Rod Nordland tells us of the 55th suicide bombing in Afghanistan this year. "865 civilians have been killed or wounded by suicide or other bombings in the first eight months of this year, 38 percent of them children."
Two of these children were sisters, skateboarders, beggars, good students, good kids. Khorshid, was 15. Her name means "sun." Parwana was 11. Her name means "butterfly."
The newspaper article carried photographs of these beautiful children along with the photos of two slightly older boys who were also killed in Kabul by the suicide bomber who himself appeared to be only 15 years old.
Such a hard life laced with hard-won street smarts. In the photographs, Parwana, Butterfly, smiles for the camera. The other children don't. They are looking straight at us.

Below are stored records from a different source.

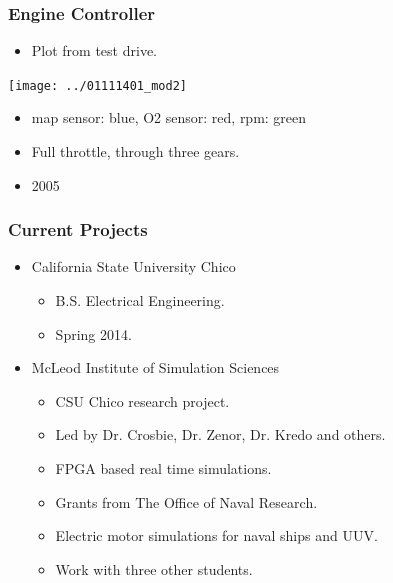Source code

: \documentclass[gray]{beamer}
\begin{document}
\begin{frame}
\frametitle{Engine Controller}
\begin{center}
\begin{itemize}
\item Plot from test drive.
\end{itemize}
\texttt{[image: ../01111401\_mod2]}
\begin{itemize}
\item map sensor: blue, O2 sensor: red, rpm: green
\item Full throttle, through three gears.
\item 2005
\end{itemize}
\end{center}
\end{frame}

\begin{frame}

\frametitle{Current Projects}
\begin{itemize}
\item California State University Chico
	\begin{itemize}
	\item B.S. Electrical Engineering.
	\item Spring 2014.
	\end{itemize}
\item McLeod Institute of Simulation Sciences
	\begin{itemize}
	\item CSU Chico research project.
	\item Led by Dr. Crosbie, Dr. Zenor, Dr. Kredo and others.
	\item FPGA based real time simulations.
	\item Grants from The Office of Naval Research.
	\item Electric motor simulations for naval ships and UUV. 
	\item Work with three other students.
	\end{itemize}
\end{itemize}

\end{frame}

\end{document}
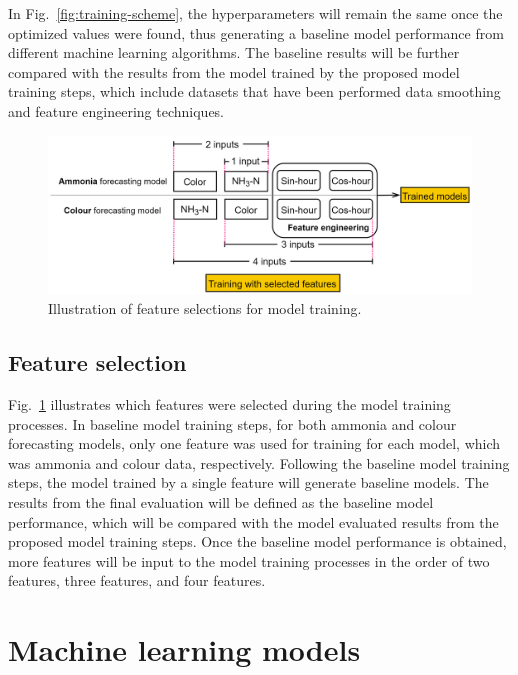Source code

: In Fig.~\ref{fig:training-scheme}, the hyperparameters will remain the same once the optimized values were found, thus generating a baseline model performance from different machine learning algorithms. The baseline results will be further compared with the results from the model trained by the proposed model training steps, which include datasets that have been performed data smoothing and feature engineering techniques.

\begin{figure}[!ht]
    \centering
    \includegraphics[width=1.0\columnwidth]{imgs/pre-processing/feature-selection.png}
    \caption{Illustration of feature selections for model training.}
    \label{fig:feature-selection}
 \end{figure}

\subsection{Feature selection}
Fig.~\ref{fig:feature-selection} illustrates which features were selected during the model training processes. In baseline model training steps, for both ammonia and colour forecasting models, only one feature was used for training for each model, which was ammonia and colour data, respectively. Following the baseline model training steps, the model trained by a single feature will generate baseline models. The results from the final evaluation will be defined as the baseline model performance, which will be compared with the model evaluated results from the proposed model training steps. Once the baseline model performance is obtained, more features will be input to the model training processes in the order of two features, three features, and four features.

\section{Machine learning models}

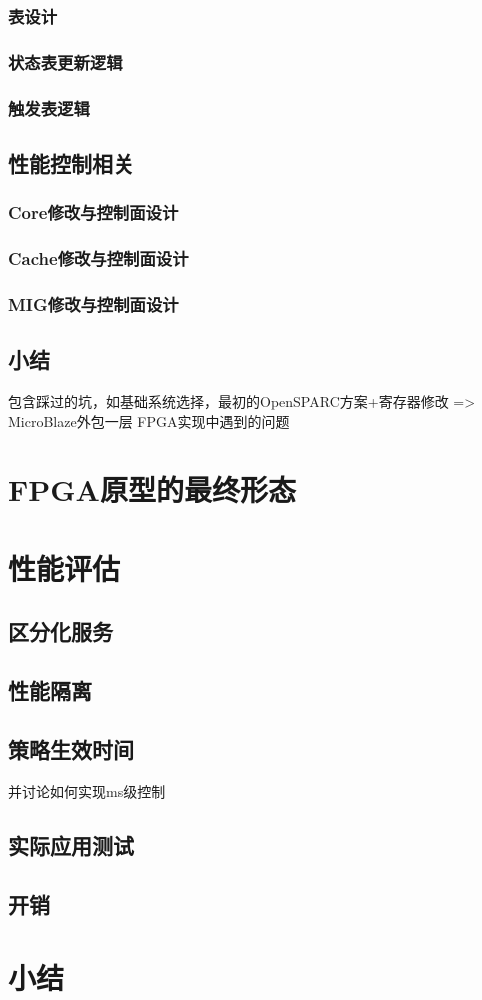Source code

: \subsubsection*{表设计}
\subsubsection*{状态表更新逻辑}
\subsubsection*{触发表逻辑}


\subsection{性能控制相关}
\subsubsection*{Core修改与控制面设计}
\subsubsection*{Cache修改与控制面设计}
\subsubsection*{MIG修改与控制面设计}

\subsection{小结}
包含踩过的坑，如基础系统选择，最初的OpenSPARC方案+寄存器修改 => MicroBlaze外包一层
FPGA实现中遇到的问题

\section{FPGA原型的最终形态}

\section{性能评估}

\subsection{区分化服务}

\subsection{性能隔离}

\subsection{策略生效时间}

并讨论如何实现ms级控制

\subsection{实际应用测试}

\subsection{开销}


\section{小结}

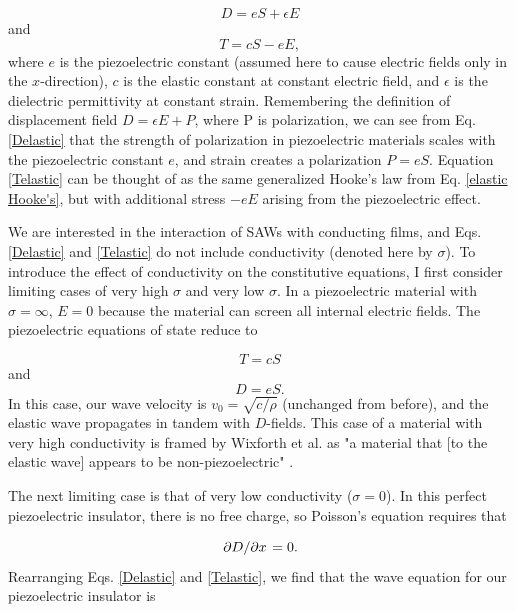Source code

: \documentclass[double,12pt,1in]{beavtex}
\begin{document}
\begin{equation} 
    D = eS + \epsilon E \label{Delastic}
\end{equation}
and
\begin{equation} 
    T = cS -eE, \label{Telastic}
\end{equation}
where $e$ is the piezoelectric constant (assumed here to cause electric fields only in the $x$-direction), $c$ is the elastic constant at constant electric field, and $\epsilon$ is the dielectric permittivity at constant strain. Remembering the definition of displacement field $D = \epsilon E + P$, where P is polarization, we can see from Eq. \ref{Delastic} that the strength of polarization in piezoelectric materials scales with the piezoelectric constant $e$, and strain creates a polarization $P = eS$. Equation \ref{Telastic} can be thought of as the same generalized Hooke's law from Eq. \ref{elastic Hooke's}, but with additional stress $-eE$ arising from the piezoelectric effect. 

We are interested in the interaction of SAWs with conducting films, and Eqs. \ref{Delastic} and \ref{Telastic} do not include conductivity (denoted here by $\sigma$). To introduce the effect of conductivity on the constitutive equations, I first consider limiting cases of very high $\sigma$ and very low $\sigma$. In a piezoelectric material with $\sigma = \infty$, $E = 0$ because the material can screen all internal electric fields. The piezoelectric equations of state reduce to 

\begin{equation}
    T = cS
\end{equation}
and
\begin{equation}
    D = eS.
\end{equation}
In this case, our wave velocity is $v_0 = \sqrt{c/\rho}$ (unchanged from before), and the elastic wave propagates in tandem with $D$-fields. This case of a material with very high conductivity is framed by Wixforth et al. as "a material that [to the elastic wave] appears to be non-piezoelectric" \cite{wixforth_surface_1989}.

The next limiting case is that of very low conductivity ($\sigma = 0$). In this perfect piezoelectric insulator, there is no free charge, so Poisson's equation requires that 

\begin{equation}
    \pdv*{D}{x} = 0.
\end{equation}
Rearranging Eqs. \ref{Delastic} and \ref{Telastic}, we find that the wave equation for our piezoelectric insulator is
\end{document}
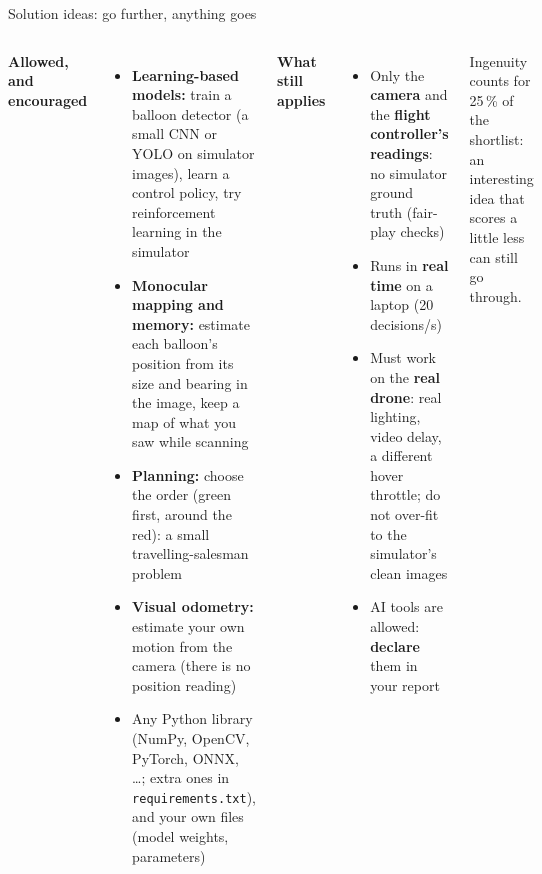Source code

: \documentclass[aspectratio=169,11pt]{beamer}
\newcommand{\code}[1]{\texttt{\small #1}}
\begin{document}
\begin{frame}{Solution ideas: go further, anything goes}
  \begin{columns}[T]
    \small\textbf{Allowed, and encouraged}
    \begin{itemize}\footnotesize
      \item \textbf{Learning-based models:} train a balloon detector
            (a small CNN or YOLO on simulator images), learn a control
            policy, try reinforcement learning in the simulator
      \item \textbf{Monocular mapping and memory:} estimate each
            balloon's position from its size and bearing in the image,
            keep a map of what you saw while scanning
      \item \textbf{Planning:} choose the order (green first, around the
            red): a small travelling-salesman problem
      \item \textbf{Visual odometry:} estimate your own motion from
            the camera (there is no position reading)
      \item Any Python library (NumPy, OpenCV, PyTorch, ONNX, \ldots;
            extra ones in \code{requirements.txt}), and your own files
            (model weights, parameters)
    \end{itemize}
    \small\textbf{What still applies}
    \begin{itemize}\footnotesize
      \item Only the \textbf{camera} and the \textbf{flight controller's
            readings}: no simulator ground truth (fair-play checks)
      \item Runs in \textbf{real time} on a laptop (20 decisions/s)
      \item Must work on the \textbf{real drone}: real lighting, video
            delay, a different hover throttle; do not over-fit to the
            simulator's clean images
      \item AI tools are allowed: \textbf{declare} them in your report
    \end{itemize}
    \vspace{2mm}
    \begin{alertblock}{}
      \footnotesize Ingenuity counts for 25\,\% of the shortlist:
      an interesting idea that scores a little less can still go through.
    \end{alertblock}
  \end{columns}
\end{frame}
\end{document}
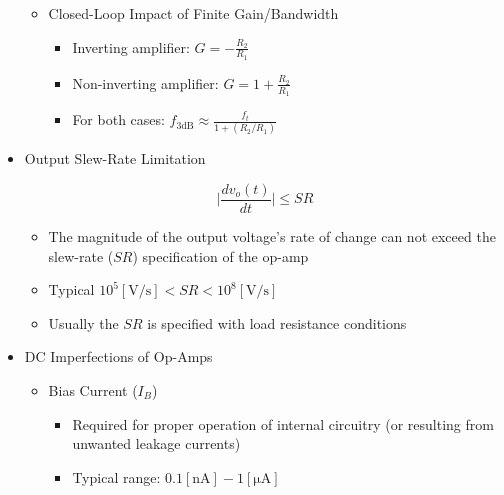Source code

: \begin{itemize}
\begin{itemize}
      \item Closed-Loop Impact of Finite Gain/Bandwidth

        \begin{itemize}

          \item Inverting amplifier: $G=-\frac{R_2}{R_1}$

          \item Non-inverting amplifier: $G=1+\frac{R_2}{R_1}$

          \item For both cases: $f_{3\text{dB}}\approx\frac{f_t}{1+(R_2/R_1)}$

        \end{itemize}

    \end{itemize}

  \item Output Slew-Rate Limitation

    $$\Big|\frac{dv_o(t)}{dt}\Big|\leq SR$$

    \begin{itemize}

      \item The magnitude of the output voltage's rate of change can not exceed the slew-rate ($SR$) specification of the op-amp

      \item Typical $10^5[\si{\volt}/\si{\second}]<SR<10^8[\si{\volt}/\si{\second}]$

      \item Usually the $SR$ is specified with load resistance conditions

    \end{itemize}

  \item DC Imperfections of Op-Amps

    \begin{itemize}

      \item Bias Current ($I_B$)

        \begin{itemize}

          \item Required for proper operation of internal circuitry (or resulting from unwanted leakage currents)

          \item Typical range: $0.1[\si{\nano\ampere}]-1[\si{\micro\ampere}]$


\end{itemize}
\end{itemize}
\end{itemize}
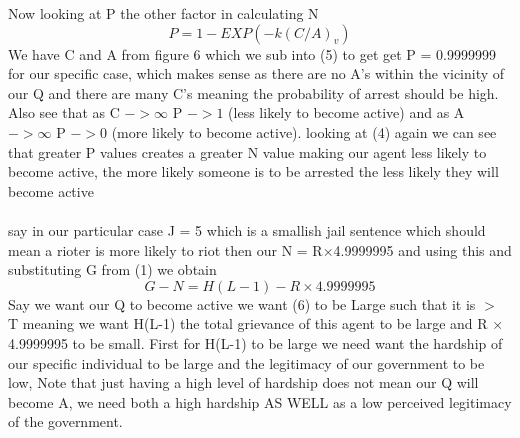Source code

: \documentclass[11pt]{article}
\begin{document}
	Now looking at P the other factor in calculating N
	\begin{equation}
		P = 1 - EXP(-k(C/A)_{v})
	\end{equation}
	We have C and A from figure 6 which we sub into (5) to get get P = 0.9999999 for our specific case, which makes sense as there are no A's within the vicinity of our Q and there are many C's meaning the probability of arrest should be high. Also see that as C $-> \infty$ P $-> 1$ (less likely to become active) and as A $-> \infty$ P $-> 0$ (more likely to become active). looking at (4) again we can see that greater P values creates a greater N value making our agent less likely to become active, the more likely someone is to be arrested the less likely they will become active\\
	\\
	say in our particular case J = 5 which is a smallish jail sentence which should mean a rioter is more likely to riot then our N = R$\times$4.9999995 and using this and substituting G from (1) we obtain
	\begin{equation}
		G-N = H(L-1)-R \times 4.9999995
	\end{equation}
	Say we want our Q to become active we want (6) to be Large such that it is $>$ T meaning we want H(L-1) the total grievance of this agent to be large and R $\times$ 4.9999995 to be small. First for H(L-1) to be large we need want the hardship of our specific individual to be large and the legitimacy of our government to be low, Note that just having a high level of hardship does not mean our Q will become A, we need both a high hardship AS WELL as a low perceived legitimacy of the government.\\
	\\
\end{document}
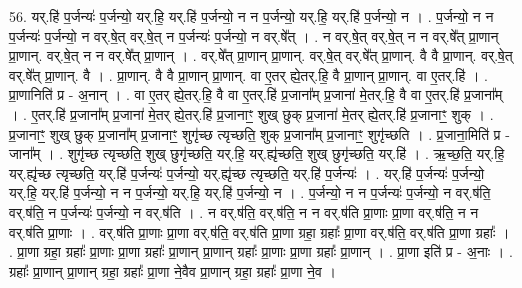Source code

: \documentclass[17pt]{extarticle}
\begin{document}
56. यर्.हि॑ प॒र्जन्यः॑ प॒र्जन्यो॒ यर्.हि॒ यर्.हि॑ प॒र्जन्यो॒ न न प॒र्जन्यो॒ यर्.हि॒ यर्.हि॑ प॒र्जन्यो॒ न । . प॒र्जन्यो॒ न न प॒र्जन्यः॑ प॒र्जन्यो॒ न वर्.षे॒त् वर्.षे॒त् न प॒र्जन्यः॑ प॒र्जन्यो॒ न वर्.षे᳚त् । . न वर्.षे॒त् वर्.षे॒त् न न वर्.षे᳚त् प्रा॒णान् प्रा॒णान्. वर्.षे॒त् न न वर्.षे᳚त् प्रा॒णान् । . वर्.षे᳚त् प्रा॒णान् प्रा॒णान्. वर्.षे॒त् वर्.षे᳚त् प्रा॒णान्. वै वै प्रा॒णान्. वर्.षे॒त् वर्.षे᳚त् प्रा॒णान्. वै । . प्रा॒णान्. वै वै प्रा॒णान् प्रा॒णान्. वा ए॒तर् ह्ये॒तर्.हि॒ वै प्रा॒णान् प्रा॒णान्. वा ए॒तर्.हि॑ । . प्रा॒णानिति॑ प्र - अ॒नान् । . वा ए॒तर् ह्ये॒तर्.हि॒ वै वा ए॒तर्.हि॑ प्र॒जाना᳚म् प्र॒जाना॑ मे॒तर्.हि॒ वै वा ए॒तर्.हि॑ प्र॒जाना᳚म् । . ए॒तर्.हि॑ प्र॒जाना᳚म् प्र॒जाना॑ मे॒तर् ह्ये॒तर्.हि॑ प्र॒जानाꣳ॒॒ शुख् छुक् प्र॒जाना॑ मे॒तर् ह्ये॒तर्.हि॑ प्र॒जानाꣳ॒॒ शुक् । . प्र॒जानाꣳ॒॒ शुख् छुक् प्र॒जाना᳚म् प्र॒जानाꣳ॒॒ शुगृ॑च्छ त्यृच्छति॒ शुक् प्र॒जाना᳚म् प्र॒जानाꣳ॒॒ शुगृ॑च्छति । . प्र॒जाना॒मिति॑ प्र - जाना᳚म् । . शुगृ॑च्छ त्यृच्छति॒ शुख् छुगृ॑च्छति॒ यर्.हि॒ यर्.ह्यृ॑च्छति॒ शुख् छुगृ॑च्छति॒ यर्.हि॑ । . ऋ॒च्छ॒ति॒ यर्.हि॒ यर्.ह्यृ॑च्छ त्यृच्छति॒ यर्.हि॑ प॒र्जन्यः॑ प॒र्जन्यो॒ यर्.ह्यृ॑च्छ त्यृच्छति॒ यर्.हि॑ प॒र्जन्यः॑ । . यर्.हि॑ प॒र्जन्यः॑ प॒र्जन्यो॒ यर्.हि॒ यर्.हि॑ प॒र्जन्यो॒ न न प॒र्जन्यो॒ यर्.हि॒ यर्.हि॑ प॒र्जन्यो॒ न । . प॒र्जन्यो॒ न न प॒र्जन्यः॑ प॒र्जन्यो॒ न वर्.ष॑ति॒ वर्.ष॑ति॒ न प॒र्जन्यः॑ प॒र्जन्यो॒ न वर्.ष॑ति । . न वर्.ष॑ति॒ वर्.ष॑ति॒ न न वर्.ष॑ति प्रा॒णाः प्रा॒णा वर्.ष॑ति॒ न न वर्.ष॑ति प्रा॒णाः । . वर्.ष॑ति प्रा॒णाः प्रा॒णा वर्.ष॑ति॒ वर्.ष॑ति प्रा॒णा ग्रहा॒ ग्रहाः᳚ प्रा॒णा वर्.ष॑ति॒ वर्.ष॑ति प्रा॒णा ग्रहाः᳚ । . प्रा॒णा ग्रहा॒ ग्रहाः᳚ प्रा॒णाः प्रा॒णा ग्रहाः᳚ प्रा॒णान् प्रा॒णान् ग्रहाः᳚ प्रा॒णाः प्रा॒णा ग्रहाः᳚ प्रा॒णान् । . प्रा॒णा इति॑ प्र - अ॒नाः । . ग्रहाः᳚ प्रा॒णान् प्रा॒णान् ग्रहा॒ ग्रहाः᳚ प्रा॒णा ने॒वैव प्रा॒णान् ग्रहा॒ ग्रहाः᳚ प्रा॒णा ने॒व । \newline
\end{document}
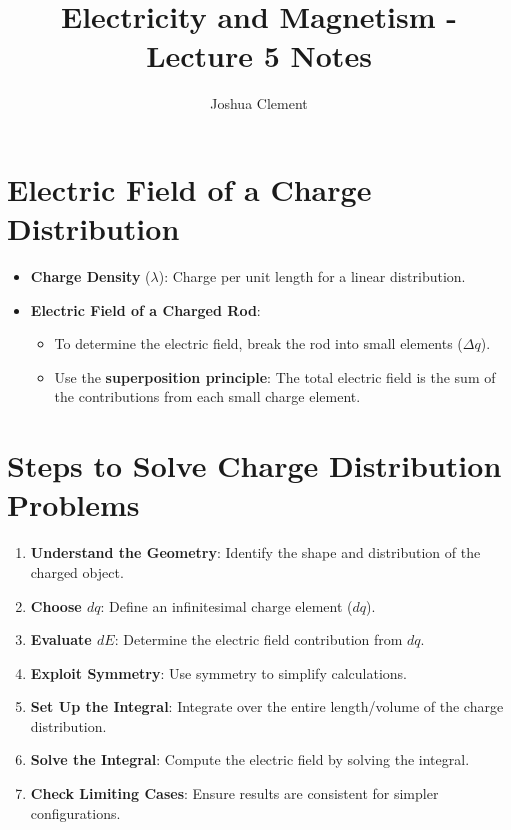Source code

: \documentclass{article}
\begin{document}
\title{Electricity and Magnetism - Lecture 5 Notes}
\author{Joshua Clement}
\maketitle

\section*{Electric Field of a Charge Distribution}
\begin{itemize}
    \item \textbf{Charge Density} (\(\lambda\)): Charge per unit length for a linear distribution.
    \item \textbf{Electric Field of a Charged Rod}:
    \begin{itemize}
        \item To determine the electric field, break the rod into small elements (\(\Delta q\)).
        \item Use the \textbf{superposition principle}: The total electric field is the sum of the contributions from each small charge element.
    \end{itemize}
\end{itemize}

\section*{Steps to Solve Charge Distribution Problems}
\begin{enumerate}
    \item \textbf{Understand the Geometry}: Identify the shape and distribution of the charged object.
    \item \textbf{Choose \(dq\)}: Define an infinitesimal charge element (\(dq\)).
    \item \textbf{Evaluate \(dE\)}: Determine the electric field contribution from \(dq\).
    \item \textbf{Exploit Symmetry}: Use symmetry to simplify calculations.
    \item \textbf{Set Up the Integral}: Integrate over the entire length/volume of the charge distribution.
    \item \textbf{Solve the Integral}: Compute the electric field by solving the integral.
    \item \textbf{Check Limiting Cases}: Ensure results are consistent for simpler configurations.
\end{enumerate}
\end{document}
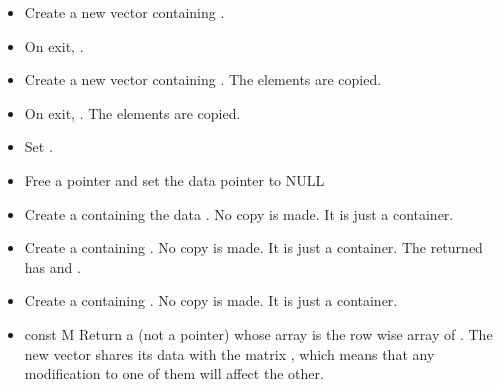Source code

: \begin{itemize}
\item {}
  \sshortdescribe Create a new vector containing .

\item {}
  \sshortdescribe On exit, .

\item {}
  \sshortdescribe Create a new vector containing . The
  elements are copied.
  
\item {}
  \sshortdescribe On exit, .  The
  elements are copied.

\item {}
  \sshortdescribe Set .

\item {}
  \sshortdescribe Free a \PnlVect pointer and set the data pointer to NULL  
\item {}
    \sshortdescribe Create a \PnlVect containing the data 
  . No copy is made. It is just a container.
  
\item {}
  \sshortdescribe Create a \PnlVect containing
  . No copy is made. It is just a container. The returned
  \PnlVect has  and .

\item {}
  \sshortdescribe Create a \PnlVect containing . No
  copy is made. It is just a container.

\item {}
  {const \PnlMat \ptr M}
  \sshortdescribe Return a \PnlVect (not a pointer) whose array is
  the row wise array of . The new vector shares its data with the
  matrix , which means that any modification to one of them will affect
  the other.
\end{itemize}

A couple of months ago I heard someone say, most likely on NPR, that "to die is an honor." I wonder about that. Maybe death is not all loss and horror, sadness and despair. Maybe it is an honor to die or can be an honor to die. I know that this picture of Parwana is incredible. If I only witness her life after it is over, it is still a witness. What a strong little girl, what a life filled with school, skateboarding, friends, dinner at home at night with her mother and father. I wish I could have seen these sisters skateboard.
Wouldn't it be amazing to experience peace on earth, goodwill toward all?